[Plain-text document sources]

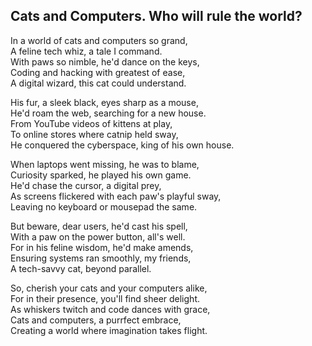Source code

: ## Cats and Computers. Who will rule the world?

In a world of cats and computers so grand,<br> 
A feline tech whiz, a tale I command. <br> 
With paws so nimble, he'd dance on the keys,<br> 
Coding and hacking with greatest of ease,<br> 
A digital wizard, this cat could understand.<br> 

His fur, a sleek black, eyes sharp as a mouse,<br> 
He'd roam the web, searching for a new house.<br> 
From YouTube videos of kittens at play,<br> 
To online stores where catnip held sway,<br> 
He conquered the cyberspace, king of his own house.<br> 

When laptops went missing, he was to blame, <br> 
Curiosity sparked, he played his own game. <br> 
He'd chase the cursor, a digital prey, <br> 
As screens flickered with each paw's playful sway, <br> 
Leaving no keyboard or mousepad the same. <br> 

But beware, dear users, he'd cast his spell, <br> 
With a paw on the power button, all's well. <br> 
For in his feline wisdom, he'd make amends, <br> 
Ensuring systems ran smoothly, my friends, <br> 
A tech-savvy cat, beyond parallel. <br> 

So, cherish your cats and your computers alike, <br> 
For in their presence, you'll find sheer delight. <br> 
As whiskers twitch and code dances with grace, <br> 
Cats and computers, a purrfect embrace, <br> 
Creating a world where imagination takes flight.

▶ **PROMPT**: Go through the entries above and copy every line containing "tech".

▶ **SOLUTION**:
A feline tech whiz, a tale I command. <br> 
A tech-savvy cat, beyond parallel. <br> 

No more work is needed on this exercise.